Problem to work on —
Transcribe exactly the span of lines that begins the records and ends with the line holding "Subjects: & Science, Mathematics, Social", both boundary lines included.

Provided information —
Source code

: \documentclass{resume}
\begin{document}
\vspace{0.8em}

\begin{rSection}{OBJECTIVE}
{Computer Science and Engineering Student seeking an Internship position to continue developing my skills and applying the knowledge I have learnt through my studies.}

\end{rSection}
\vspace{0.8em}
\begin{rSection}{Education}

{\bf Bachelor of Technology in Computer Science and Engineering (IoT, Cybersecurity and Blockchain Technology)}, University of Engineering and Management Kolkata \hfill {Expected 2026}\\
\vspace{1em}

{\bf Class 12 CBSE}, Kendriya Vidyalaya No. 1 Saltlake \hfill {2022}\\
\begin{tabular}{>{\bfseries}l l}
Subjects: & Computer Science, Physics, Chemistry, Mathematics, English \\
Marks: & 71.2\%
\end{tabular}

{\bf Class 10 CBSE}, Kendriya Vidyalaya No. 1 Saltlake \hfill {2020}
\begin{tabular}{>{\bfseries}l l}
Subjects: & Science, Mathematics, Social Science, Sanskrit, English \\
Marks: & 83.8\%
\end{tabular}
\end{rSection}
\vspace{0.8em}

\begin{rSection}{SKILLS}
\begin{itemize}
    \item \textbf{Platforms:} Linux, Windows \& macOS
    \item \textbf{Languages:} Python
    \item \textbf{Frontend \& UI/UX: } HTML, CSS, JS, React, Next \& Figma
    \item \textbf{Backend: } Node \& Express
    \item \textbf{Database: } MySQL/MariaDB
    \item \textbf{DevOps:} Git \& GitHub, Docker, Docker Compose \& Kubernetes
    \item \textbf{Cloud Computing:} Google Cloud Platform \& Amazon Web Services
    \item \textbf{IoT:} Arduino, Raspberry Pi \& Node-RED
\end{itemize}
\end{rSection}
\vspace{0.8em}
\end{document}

Task result —
Source code

: \documentclass{resume}
\begin{document}
\vspace{0.8em}

\begin{rSection}{OBJECTIVE}
{Computer Science and Engineering Student seeking an Internship position to continue developing my skills and applying the knowledge I have learnt through my studies.}

\end{rSection}
\vspace{0.8em}
\begin{rSection}{Education}

{\bf Bachelor of Technology in Computer Science and Engineering (IoT, Cybersecurity and Blockchain Technology)}, University of Engineering and Management Kolkata \hfill {Expected 2026}\\
\vspace{1em}

{\bf Class 12 CBSE}, Kendriya Vidyalaya No. 1 Saltlake \hfill {2022}\\
\begin{tabular}{>{\bfseries}l l}
Subjects: & Computer Science, Physics, Chemistry, Mathematics, English \\
Marks: & 71.2\%
\end{tabular}

{\bf Class 10 CBSE}, Kendriya Vidyalaya No. 1 Saltlake \hfill {2020}
\begin{tabular}{>{\bfseries}l l}
Subjects: & Science, Mathematics, Social Science, Sanskrit, English \\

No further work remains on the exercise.